## Your assignment
The listing below contains a span that opens with the line containing "- [XTEA](./Symetric_Encryption/tea.py#35)" and closes with the line containing "These Implimenations have". Return that span exactly.
━━━━━━━━━━━━━━━━━━━━━━━━━━━━━━
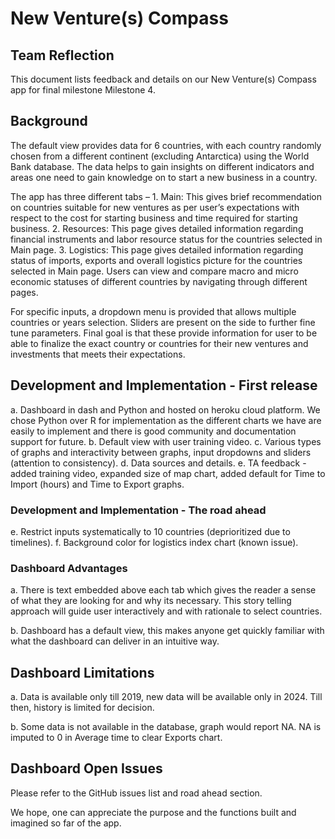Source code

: # New Venture(s) Compass

## Team Reflection
This document lists feedback and details on our New Venture(s) Compass app for final milestone Milestone 4.

## Background
The default view provides data for 6 countries, with each country randomly chosen from a different continent (excluding Antarctica) using the World Bank database. The data helps to gain insights on different indicators and areas one need to gain knowledge on to start a new business in a country.

The app has three different tabs – 1. Main: This gives brief recommendation on countries suitable for new ventures as per user’s expectations with respect to the cost for starting business and time required for starting business. 2. Resources: This page gives detailed information regarding financial instruments and labor resource status for the countries selected in Main page. 3. Logistics: This page gives detailed information regarding status of imports, exports and overall logistics picture for the countries selected in Main page. Users can view and compare macro and micro economic statuses of different countries by navigating through different pages. 

For specific inputs, a dropdown menu is provided that allows multiple countries or years selection. Sliders are present on the side to further fine tune parameters. Final goal is that these provide information for user to be able to finalize the exact country or countries for their new ventures and investments that meets their expectations. 

## Development and Implementation - First release 
a. Dashboard in dash and Python and hosted on heroku cloud platform. We chose Python over R for implementation as the different charts we have are easily to implement and there is good community and documentation support for future.
b. Default view with user training video.
c. Various types of graphs and interactivity between graphs, input dropdowns and sliders (attention to consistency).
d. Data sources and details.
e. TA feedback - added training video, expanded size of map chart, added default for Time to Import (hours) and Time to Export graphs.

### Development and Implementation - The road ahead

e. Restrict inputs systematically to 10 countries (deprioritized due to timelines).
f. Background color for logistics index chart (known issue).

### Dashboard Advantages
a. There is text embedded above each tab which gives the reader a sense of what they are looking for and why its necessary. 
This story telling approach will guide user interactively and with rationale to select countries.

b. Dashboard has a default view, this makes anyone get quickly familiar with what the dashboard can deliver in an intuitive way. 

## Dashboard Limitations
a. Data is available only till 2019, new data will be available only in 2024. Till then, history is limited for decision.

b. Some data is not available in the database, graph would report NA. NA is imputed to 0 in Average time to clear Exports chart.


## Dashboard Open Issues
Please refer to the GitHub issues list and road ahead section. 

We hope, one can appreciate the purpose and the functions built and imagined so far of the app.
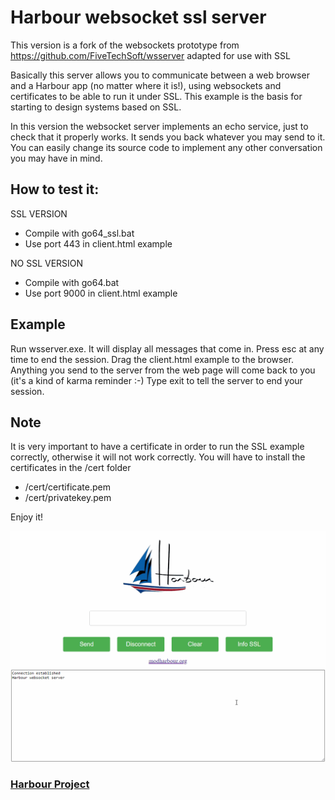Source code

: # Harbour websocket ssl server

This version is a fork of the websockets prototype from https://github.com/FiveTechSoft/wsserver adapted for use with SSL

Basically this server allows you to communicate between a web browser and a Harbour app (no matter where it is!), using websockets and certificates to be able to run it under SSL. This example is the basis for starting to design systems based on SSL.

In this version the websocket server implements an echo service, just to check that it properly works. It sends you back whatever you may send to it.
You can easily change its source code to implement any other conversation you may have in mind. 

## How to test it:

SSL VERSION
- Compile with go64_ssl.bat
- Use port 443 in client.html example

NO SSL VERSION
- Compile with go64.bat
- Use port 9000 in client.html example

## Example

Run wsserver.exe. It will display all messages that come in. Press esc at any time to end the session.
Drag the client.html example to the browser. Anything you send to the server from the web page will come back to you (it's a kind of karma reminder :-)
Type exit to tell the server to end your session.

## Note

It is very important to have a certificate in order to run the SSL example correctly, otherwise it will not work correctly.
You will have to install the certificates in the /cert folder
- /cert/certificate.pem
- /cert/privatekey.pem 

Enjoy it!

[![](https://github.com/carles9000/wsserver/blob/master/resources/wsserver.gif)](https://github.com/carles9000/wsserver)

<h3><a href="https://harbour.github.io">Harbour Project</a></h3>
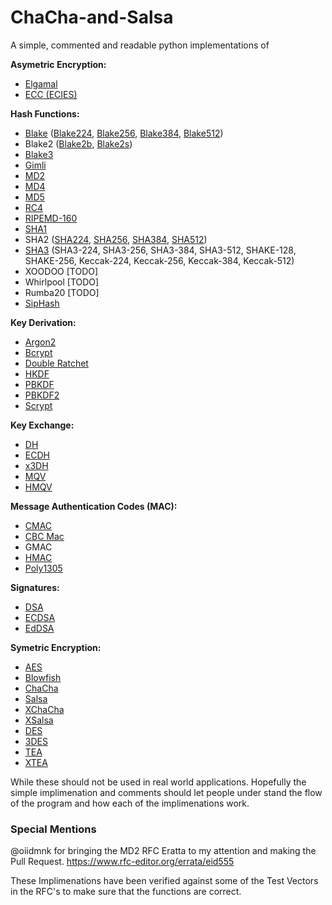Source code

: # ChaCha-and-Salsa
A simple, commented and readable python implementations of 

**Asymetric Encryption:**
- [Elgamal](./Asymetric_Encryption/elgamal.py)
- [ECC (ECIES)](./Asymetric_Encryption/ecies.py)

**Hash Functions:**
- [Blake](./Hash_Functions/blake.py) ([Blake224](./Hash_Functions/blake.py#47), [Blake256](./Hash_Functions/blake.py#58), [Blake384](./Hash_Functions/blake.py#69), [Blake512](./Hash_Functions/blake.py#81))
- Blake2 ([Blake2b](./Hash_Functions/blake2.py#61), [Blake2s](./Hash_Functions/blake2.py#73))
- [Blake3](./Hash_Functions/blake3.py)
- [Gimli](./Hash_Functions/gimli.py)
- [MD2](./Hash_Functions/md2.py)
- [MD4](./Hash_Functions/md4.py)
- [MD5](./Hash_Functions/md5.py)
- [RC4](./Hash_Functions/rc4.py)
- [RIPEMD-160](./Hash_Functions/ripemd-160.py)
- [SHA1](./Hash_Functions/sha1.py)
- SHA2 ([SHA224](./Hash_Functions/sha2.py#37), [SHA256](./Hash_Functions/sha2.py#34), [SHA384](./Hash_Functions/sha512.py#39), [SHA512](./Hash_Functions/sha512.py#36))
- [SHA3](./Hash_Functions/sha3.py) (SHA3-224, SHA3-256, SHA3-384, SHA3-512, SHAKE-128, SHAKE-256, Keccak-224, Keccak-256, Keccak-384, Keccak-512)
- XOODOO [TODO] 
- Whirlpool [TODO]
- Rumba20 [TODO]
- [SipHash](./Hash_Functions/siphash.py)

**Key Derivation:**
- [Argon2](./Key_Derivation/argon2.py)
- [Bcrypt](./Key_Derivation/bcrypt.py)
- [Double Ratchet](./Key_Derivation/doubleRatchet.py)
- [HKDF](./Key_Derivation/hkdf.py)
- [PBKDF](./Key_Derivation/pbkdf2.py#34)
- [PBKDF2](./Key_Derivation/pbkdf2.py#50)
- [Scrypt](./Key_Derivation/scrypt.py)

**Key Exchange:**
- [DH](./Key_Exchange/dhkx.py)
- [ECDH](./Key_Exchange/ecdh.py)
- [x3DH](./Key_Exchange/x448_x3dh.py)
- [MQV](./Key_Exchange/mqv.py)
- [HMQV](./Key_Exchange/dhkx.py)

**Message Authentication Codes (MAC):**
- [CMAC](./Message_Authentication_Codes/cmac.py)
- [CBC Mac](./Message_Authentication_Codes/cbcmac.py)
- GMAC
- [HMAC](./Message_Authentication_Codes/hmac.py)
- [Poly1305](./Message_Authentication_Codes/poly1305.py)

**Signatures:**
- [DSA](./Signatures/dsa.py)
- [ECDSA](./Signatures/ecdsa.py)
- [EdDSA](./Signatures/eddsa.py)

**Symetric Encryption:**
- [AES](./aes_lib.py)
- [Blowfish](./Symetric_Encryption/blowfish.py)
- [ChaCha](./Symetric_Encryption/chacha.py#L276)
- [Salsa](./Symetric_Encryption/chacha.py#L235)
- [XChaCha](./Symetric_Encryption/chacha.py#L262)
- [XSalsa](./Symetric_Encryption/chacha.py#L220)
- [DES](./Symetric_Encryption/des.py)
- [3DES](./Symetric_Encryption/des.py#158)
- [TEA](./Symetric_Encryption/tea.py)
- [XTEA](./Symetric_Encryption/tea.py#35)


While these should not be used in real world applications. Hopefully the simple implimenation and comments should let people under stand the flow of the program and how each of the implimenations work.

### Special Mentions
@oiidmnk for bringing the MD2 RFC Eratta to my attention and making the Pull Request. https://www.rfc-editor.org/errata/eid555



These Implimenations have been verified against some of the Test Vectors in the RFC's to make sure that the functions are correct.
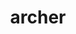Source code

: ---
title: "archer"
layout: cache
categories: [package, develop]
meta: {"versions": ["2.0.0"], "compilers": ["gcc@=11.1.0", "oneapi@=2023.2.0"], "oss": ["ubuntu20.04"], "platforms": ["linux"], "targets": ["x86_64", "x86_64_v3"], "stacks": ["e4s", "e4s-oneapi", "root"], "num_specs": 11, "num_specs_by_stack": {"e4s-oneapi": 5, "root": 11, "e4s": 6}}
spec_details: [{"hash": "cyar6eqppgrhga6nulg4z342e3hqrjqc", "compiler": "oneapi@=2023.2.0", "versions": ["2.0.0"], "os": "ubuntu20.04", "platform": "linux", "target": "x86_64", "variants": ["build_system=cmake", "build_type=Release", "generator=ninja", "~ipo"], "stacks": ["e4s-oneapi", "root"], "size": "-", "tarball": "https://binaries.spack.io/develop/build_cache/linux-ubuntu20.04-x86_64/oneapi-2023.2.0/archer-2.0.0/linux-ubuntu20.04-x86_64-oneapi-2023.2.0-archer-2.0.0-cyar6eqppgrhga6nulg4z342e3hqrjqc.spack"}, {"hash": "ycefughfo7puy2qy5kd64qmb5qdkkrj3", "compiler": "oneapi@=2023.2.0", "versions": ["2.0.0"], "os": "ubuntu20.04", "platform": "linux", "target": "x86_64", "variants": ["build_system=cmake", "build_type=Release", "generator=ninja", "~ipo"], "stacks": ["e4s-oneapi", "root"], "size": "-", "tarball": "https://binaries.spack.io/develop/build_cache/linux-ubuntu20.04-x86_64/oneapi-2023.2.0/archer-2.0.0/linux-ubuntu20.04-x86_64-oneapi-2023.2.0-archer-2.0.0-ycefughfo7puy2qy5kd64qmb5qdkkrj3.spack"}, {"hash": "jxkztzhmd564vnztqqlehfa4wo3fj24l", "compiler": "oneapi@=2023.2.0", "versions": ["2.0.0"], "os": "ubuntu20.04", "platform": "linux", "target": "x86_64", "variants": ["build_system=cmake", "build_type=Release", "generator=ninja", "~ipo"], "stacks": ["e4s-oneapi", "root"], "size": "-", "tarball": "https://binaries.spack.io/develop/build_cache/linux-ubuntu20.04-x86_64/oneapi-2023.2.0/archer-2.0.0/linux-ubuntu20.04-x86_64-oneapi-2023.2.0-archer-2.0.0-jxkztzhmd564vnztqqlehfa4wo3fj24l.spack"}, {"hash": "m6uj2cgu6y27hfiqctna6ykxapcg6u2i", "compiler": "oneapi@=2023.2.0", "versions": ["2.0.0"], "os": "ubuntu20.04", "platform": "linux", "target": "x86_64", "variants": ["build_system=cmake", "build_type=Release", "generator=ninja", "~ipo"], "stacks": ["e4s-oneapi", "root"], "size": "-", "tarball": "https://binaries.spack.io/develop/build_cache/linux-ubuntu20.04-x86_64/oneapi-2023.2.0/archer-2.0.0/linux-ubuntu20.04-x86_64-oneapi-2023.2.0-archer-2.0.0-m6uj2cgu6y27hfiqctna6ykxapcg6u2i.spack"}, {"hash": "7ywzmhsia6fmhacgxd2a7xmdlcxwy336", "compiler": "oneapi@=2023.2.0", "versions": ["2.0.0"], "os": "ubuntu20.04", "platform": "linux", "target": "x86_64", "variants": ["build_system=cmake", "build_type=Release", "generator=ninja", "~ipo"], "stacks": ["e4s-oneapi", "root"], "size": "-", "tarball": "https://binaries.spack.io/develop/build_cache/linux-ubuntu20.04-x86_64/oneapi-2023.2.0/archer-2.0.0/linux-ubuntu20.04-x86_64-oneapi-2023.2.0-archer-2.0.0-7ywzmhsia6fmhacgxd2a7xmdlcxwy336.spack"}, {"hash": "6kxjleom4xpjigjjlfrit6e2avnmszdn", "compiler": "gcc@=11.1.0", "versions": ["2.0.0"], "os": "ubuntu20.04", "platform": "linux", "target": "x86_64_v3", "variants": ["build_system=cmake", "build_type=Release", "generator=ninja", "~ipo"], "stacks": ["e4s", "root"], "size": "-", "tarball": "https://binaries.spack.io/develop/build_cache/linux-ubuntu20.04-x86_64_v3/gcc-11.1.0/archer-2.0.0/linux-ubuntu20.04-x86_64_v3-gcc-11.1.0-archer-2.0.0-6kxjleom4xpjigjjlfrit6e2avnmszdn.spack"}, {"hash": "3thfjtkxksrqu5xp3ghpnbyd7orf55wj", "compiler": "gcc@=11.1.0", "versions": ["2.0.0"], "os": "ubuntu20.04", "platform": "linux", "target": "x86_64_v3", "variants": ["build_system=cmake", "build_type=Release", "generator=ninja", "~ipo"], "stacks": ["e4s", "root"], "size": "-", "tarball": "https://binaries.spack.io/develop/build_cache/linux-ubuntu20.04-x86_64_v3/gcc-11.1.0/archer-2.0.0/linux-ubuntu20.04-x86_64_v3-gcc-11.1.0-archer-2.0.0-3thfjtkxksrqu5xp3ghpnbyd7orf55wj.spack"}, {"hash": "cpanbysy2wiwy77bqdj47nzayzf73b4i", "compiler": "gcc@=11.1.0", "versions": ["2.0.0"], "os": "ubuntu20.04", "platform": "linux", "target": "x86_64_v3", "variants": ["build_system=cmake", "build_type=Release", "generator=ninja", "~ipo"], "stacks": ["e4s", "root"], "size": "-", "tarball": "https://binaries.spack.io/develop/build_cache/linux-ubuntu20.04-x86_64_v3/gcc-11.1.0/archer-2.0.0/linux-ubuntu20.04-x86_64_v3-gcc-11.1.0-archer-2.0.0-cpanbysy2wiwy77bqdj47nzayzf73b4i.spack"}, {"hash": "bymflkflmlp6kltkj4feu5pxljliobyc", "compiler": "gcc@=11.1.0", "versions": ["2.0.0"], "os": "ubuntu20.04", "platform": "linux", "target": "x86_64_v3", "variants": ["build_system=cmake", "build_type=Release", "generator=ninja", "~ipo"], "stacks": ["e4s", "root"], "size": "-", "tarball": "https://binaries.spack.io/develop/build_cache/linux-ubuntu20.04-x86_64_v3/gcc-11.1.0/archer-2.0.0/linux-ubuntu20.04-x86_64_v3-gcc-11.1.0-archer-2.0.0-bymflkflmlp6kltkj4feu5pxljliobyc.spack"}, {"hash": "vlojila7u3zlow56kn7xba7qwytqdvgo", "compiler": "gcc@=11.1.0", "versions": ["2.0.0"], "os": "ubuntu20.04", "platform": "linux", "target": "x86_64_v3", "variants": ["build_system=cmake", "build_type=Release", "generator=ninja", "~ipo"], "stacks": ["e4s", "root"], "size": "-", "tarball": "https://binaries.spack.io/develop/build_cache/linux-ubuntu20.04-x86_64_v3/gcc-11.1.0/archer-2.0.0/linux-ubuntu20.04-x86_64_v3-gcc-11.1.0-archer-2.0.0-vlojila7u3zlow56kn7xba7qwytqdvgo.spack"}, {"hash": "7wftfzspamf2ei3nb7dkfiah72h6uvqv", "compiler": "gcc@=11.1.0", "versions": ["2.0.0"], "os": "ubuntu20.04", "platform": "linux", "target": "x86_64_v3", "variants": ["build_system=cmake", "build_type=Release", "generator=ninja", "~ipo"], "stacks": ["e4s", "root"], "size": "-", "tarball": "https://binaries.spack.io/develop/build_cache/linux-ubuntu20.04-x86_64_v3/gcc-11.1.0/archer-2.0.0/linux-ubuntu20.04-x86_64_v3-gcc-11.1.0-archer-2.0.0-7wftfzspamf2ei3nb7dkfiah72h6uvqv.spack"}]
---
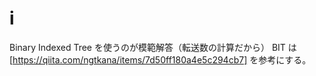 # i
Binary Indexed Tree を使うのが模範解答（転送数の計算だから）
BIT は [https://qiita.com/ngtkana/items/7d50ff180a4e5c294cb7] を参考にする。
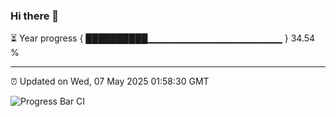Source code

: ### Hi there 👋

⏳ Year progress { ██████████▁▁▁▁▁▁▁▁▁▁▁▁▁▁▁▁▁▁▁▁ } 34.54 %

---

⏰ Updated on Wed, 07 May 2025 01:58:30 GMT

![Progress Bar CI](https://github.com/ZhaoGui/ZhaoGui/workflows/Progress%20Bar%20CI/badge.svg)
━━━━━━━━━━━━━━━━━━━━━━━━━━━━━━
## Response
- [XTEA](./Symetric_Encryption/tea.py#35)


While these should not be used in real world applications. Hopefully the simple implimenation and comments should let people under stand the flow of the program and how each of the implimenations work.

### Special Mentions
@oiidmnk for bringing the MD2 RFC Eratta to my attention and making the Pull Request. https://www.rfc-editor.org/errata/eid555



These Implimenations have been verified against some of the Test Vectors in the RFC's to make sure that the functions are correct.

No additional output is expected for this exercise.